Which lines below contain the word "that"? Copy each one.

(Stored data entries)

⁂

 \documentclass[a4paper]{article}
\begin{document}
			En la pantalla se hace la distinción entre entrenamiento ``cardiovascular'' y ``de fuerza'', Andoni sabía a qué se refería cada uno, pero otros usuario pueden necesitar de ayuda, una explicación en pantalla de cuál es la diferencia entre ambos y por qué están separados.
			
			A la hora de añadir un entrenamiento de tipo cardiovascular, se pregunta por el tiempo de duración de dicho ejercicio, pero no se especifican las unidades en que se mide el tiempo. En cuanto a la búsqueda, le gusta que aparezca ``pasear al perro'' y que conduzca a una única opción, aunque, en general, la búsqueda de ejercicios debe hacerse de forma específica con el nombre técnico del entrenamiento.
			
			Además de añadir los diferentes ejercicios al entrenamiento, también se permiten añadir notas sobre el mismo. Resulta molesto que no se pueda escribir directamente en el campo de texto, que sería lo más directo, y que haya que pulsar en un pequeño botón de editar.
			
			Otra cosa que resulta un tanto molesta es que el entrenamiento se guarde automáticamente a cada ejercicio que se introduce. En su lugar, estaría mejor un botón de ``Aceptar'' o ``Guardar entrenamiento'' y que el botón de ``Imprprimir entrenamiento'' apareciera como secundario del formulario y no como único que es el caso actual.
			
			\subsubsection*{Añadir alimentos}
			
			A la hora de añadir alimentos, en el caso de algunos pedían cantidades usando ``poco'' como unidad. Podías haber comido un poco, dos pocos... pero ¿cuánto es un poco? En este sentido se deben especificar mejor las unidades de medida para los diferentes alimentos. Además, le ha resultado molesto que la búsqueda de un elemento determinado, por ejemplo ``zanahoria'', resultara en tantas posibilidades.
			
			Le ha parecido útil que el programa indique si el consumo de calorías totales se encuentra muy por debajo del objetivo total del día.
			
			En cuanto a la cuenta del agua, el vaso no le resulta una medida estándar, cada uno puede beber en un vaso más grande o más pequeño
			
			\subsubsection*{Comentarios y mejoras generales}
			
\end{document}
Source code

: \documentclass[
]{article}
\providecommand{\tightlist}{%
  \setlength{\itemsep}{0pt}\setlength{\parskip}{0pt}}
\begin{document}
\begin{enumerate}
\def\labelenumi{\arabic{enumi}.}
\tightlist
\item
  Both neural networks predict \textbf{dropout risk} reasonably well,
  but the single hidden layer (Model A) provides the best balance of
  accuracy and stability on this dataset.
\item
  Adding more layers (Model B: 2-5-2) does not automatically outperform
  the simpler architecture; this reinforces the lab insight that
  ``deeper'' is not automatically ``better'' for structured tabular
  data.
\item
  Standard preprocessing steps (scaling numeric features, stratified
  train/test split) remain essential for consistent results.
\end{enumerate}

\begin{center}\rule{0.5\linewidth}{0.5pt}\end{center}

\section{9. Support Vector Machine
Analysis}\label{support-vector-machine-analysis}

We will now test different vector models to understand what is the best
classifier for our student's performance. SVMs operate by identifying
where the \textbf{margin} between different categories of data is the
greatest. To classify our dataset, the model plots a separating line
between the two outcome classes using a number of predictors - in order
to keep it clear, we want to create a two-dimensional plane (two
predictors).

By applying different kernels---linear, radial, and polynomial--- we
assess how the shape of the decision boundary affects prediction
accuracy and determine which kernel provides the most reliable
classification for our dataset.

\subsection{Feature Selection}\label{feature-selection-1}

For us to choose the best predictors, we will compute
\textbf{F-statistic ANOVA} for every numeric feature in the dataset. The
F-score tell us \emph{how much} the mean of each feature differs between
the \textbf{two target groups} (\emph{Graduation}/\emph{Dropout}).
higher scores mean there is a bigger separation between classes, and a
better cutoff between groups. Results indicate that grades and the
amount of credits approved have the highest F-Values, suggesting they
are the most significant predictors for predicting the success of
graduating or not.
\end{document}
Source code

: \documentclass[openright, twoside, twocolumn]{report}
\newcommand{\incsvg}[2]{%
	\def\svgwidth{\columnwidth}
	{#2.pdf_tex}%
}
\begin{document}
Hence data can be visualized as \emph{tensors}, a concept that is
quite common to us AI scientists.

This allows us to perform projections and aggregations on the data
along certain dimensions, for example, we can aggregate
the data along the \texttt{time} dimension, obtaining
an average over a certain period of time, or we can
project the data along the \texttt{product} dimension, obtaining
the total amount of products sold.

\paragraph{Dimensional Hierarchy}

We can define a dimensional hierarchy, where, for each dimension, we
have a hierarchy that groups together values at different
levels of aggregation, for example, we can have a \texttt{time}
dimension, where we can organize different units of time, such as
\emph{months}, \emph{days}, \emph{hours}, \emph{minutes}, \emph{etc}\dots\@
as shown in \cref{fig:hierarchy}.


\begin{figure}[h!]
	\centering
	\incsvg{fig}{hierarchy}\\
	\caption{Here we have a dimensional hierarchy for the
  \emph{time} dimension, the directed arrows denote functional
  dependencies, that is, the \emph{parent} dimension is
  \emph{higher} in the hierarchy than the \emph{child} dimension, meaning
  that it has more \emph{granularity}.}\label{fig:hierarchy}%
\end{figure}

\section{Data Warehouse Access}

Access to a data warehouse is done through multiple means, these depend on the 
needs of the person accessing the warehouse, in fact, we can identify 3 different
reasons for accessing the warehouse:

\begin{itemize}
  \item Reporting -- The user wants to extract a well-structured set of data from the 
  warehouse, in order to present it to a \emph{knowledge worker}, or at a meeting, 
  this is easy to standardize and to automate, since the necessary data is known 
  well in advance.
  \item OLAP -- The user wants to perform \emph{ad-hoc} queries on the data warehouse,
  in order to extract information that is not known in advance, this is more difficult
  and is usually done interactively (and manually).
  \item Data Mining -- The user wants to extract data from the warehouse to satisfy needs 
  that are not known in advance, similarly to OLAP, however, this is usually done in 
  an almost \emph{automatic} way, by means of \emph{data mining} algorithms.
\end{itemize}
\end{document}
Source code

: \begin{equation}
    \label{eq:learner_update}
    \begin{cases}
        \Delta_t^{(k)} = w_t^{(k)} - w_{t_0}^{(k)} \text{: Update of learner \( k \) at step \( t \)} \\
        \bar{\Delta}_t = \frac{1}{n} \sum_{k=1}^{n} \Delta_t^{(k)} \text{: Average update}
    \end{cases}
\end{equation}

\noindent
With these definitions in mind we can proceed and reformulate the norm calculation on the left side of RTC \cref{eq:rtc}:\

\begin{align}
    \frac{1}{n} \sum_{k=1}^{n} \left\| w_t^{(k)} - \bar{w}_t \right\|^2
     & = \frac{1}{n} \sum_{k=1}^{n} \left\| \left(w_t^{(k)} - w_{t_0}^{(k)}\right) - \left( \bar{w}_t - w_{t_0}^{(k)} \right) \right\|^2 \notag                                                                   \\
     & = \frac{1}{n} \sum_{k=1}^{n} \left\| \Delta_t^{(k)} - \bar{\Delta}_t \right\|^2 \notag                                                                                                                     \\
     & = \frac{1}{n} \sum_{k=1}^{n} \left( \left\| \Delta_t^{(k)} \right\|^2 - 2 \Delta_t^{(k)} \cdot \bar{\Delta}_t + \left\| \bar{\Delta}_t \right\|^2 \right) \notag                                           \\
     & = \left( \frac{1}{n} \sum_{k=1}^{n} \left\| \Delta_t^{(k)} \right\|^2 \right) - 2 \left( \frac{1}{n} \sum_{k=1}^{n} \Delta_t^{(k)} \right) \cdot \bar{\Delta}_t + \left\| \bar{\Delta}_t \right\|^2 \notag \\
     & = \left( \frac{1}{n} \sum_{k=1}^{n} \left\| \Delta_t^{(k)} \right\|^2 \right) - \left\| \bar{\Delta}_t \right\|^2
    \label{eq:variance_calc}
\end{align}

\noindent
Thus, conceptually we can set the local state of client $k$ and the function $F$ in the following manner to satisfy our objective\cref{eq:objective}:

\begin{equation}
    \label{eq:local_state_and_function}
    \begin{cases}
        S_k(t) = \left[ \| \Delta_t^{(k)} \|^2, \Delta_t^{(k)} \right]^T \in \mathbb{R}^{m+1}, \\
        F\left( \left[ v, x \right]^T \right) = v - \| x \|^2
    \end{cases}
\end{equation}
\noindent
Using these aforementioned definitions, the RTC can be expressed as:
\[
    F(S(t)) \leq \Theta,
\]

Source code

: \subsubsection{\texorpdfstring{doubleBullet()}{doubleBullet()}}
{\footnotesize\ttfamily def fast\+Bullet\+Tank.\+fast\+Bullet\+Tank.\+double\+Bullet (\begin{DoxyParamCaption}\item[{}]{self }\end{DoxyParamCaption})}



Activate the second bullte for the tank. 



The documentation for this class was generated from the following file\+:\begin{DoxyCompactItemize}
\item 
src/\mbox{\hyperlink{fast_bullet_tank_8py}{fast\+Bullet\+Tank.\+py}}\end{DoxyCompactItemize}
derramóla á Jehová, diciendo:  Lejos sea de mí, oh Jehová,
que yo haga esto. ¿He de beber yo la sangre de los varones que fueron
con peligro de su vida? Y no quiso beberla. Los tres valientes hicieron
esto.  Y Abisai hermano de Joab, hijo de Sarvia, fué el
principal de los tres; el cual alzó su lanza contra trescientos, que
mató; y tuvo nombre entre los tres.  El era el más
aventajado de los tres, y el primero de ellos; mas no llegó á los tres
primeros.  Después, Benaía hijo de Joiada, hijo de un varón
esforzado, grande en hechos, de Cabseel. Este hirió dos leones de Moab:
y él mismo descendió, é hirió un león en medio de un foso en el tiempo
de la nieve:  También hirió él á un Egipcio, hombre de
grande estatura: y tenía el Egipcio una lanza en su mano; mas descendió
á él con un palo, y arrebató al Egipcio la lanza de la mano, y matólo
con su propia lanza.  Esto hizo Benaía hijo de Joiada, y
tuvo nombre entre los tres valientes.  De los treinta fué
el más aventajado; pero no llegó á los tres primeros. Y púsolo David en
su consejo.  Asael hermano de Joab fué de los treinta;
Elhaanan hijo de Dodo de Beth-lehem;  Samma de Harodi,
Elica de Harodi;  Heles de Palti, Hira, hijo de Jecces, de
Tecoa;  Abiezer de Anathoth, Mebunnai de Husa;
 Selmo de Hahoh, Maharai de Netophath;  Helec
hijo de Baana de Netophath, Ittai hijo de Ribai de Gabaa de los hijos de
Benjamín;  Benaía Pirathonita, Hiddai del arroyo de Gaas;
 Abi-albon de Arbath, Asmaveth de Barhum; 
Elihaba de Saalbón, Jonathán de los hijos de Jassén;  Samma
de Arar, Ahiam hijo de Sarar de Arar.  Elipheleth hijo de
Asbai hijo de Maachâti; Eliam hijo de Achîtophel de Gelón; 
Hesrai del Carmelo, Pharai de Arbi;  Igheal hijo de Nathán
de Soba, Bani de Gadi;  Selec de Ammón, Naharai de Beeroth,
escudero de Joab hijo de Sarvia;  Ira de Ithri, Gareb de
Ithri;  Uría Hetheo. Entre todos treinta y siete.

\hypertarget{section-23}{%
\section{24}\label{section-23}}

⁂

● **Written answer**
  the simpler architecture; this reinforces the lab insight that
better cutoff between groups. Results indicate that grades and the
Hence data can be visualized as \emph{tensors}, a concept that is
have a hierarchy that groups together values at different
  dependencies, that is, the \emph{parent} dimension is
  that it has more \emph{granularity}.}\label{fig:hierarchy}%
  in order to extract information that is not known in advance, this is more difficult
  that are not known in advance, similarly to OLAP, however, this is usually done in 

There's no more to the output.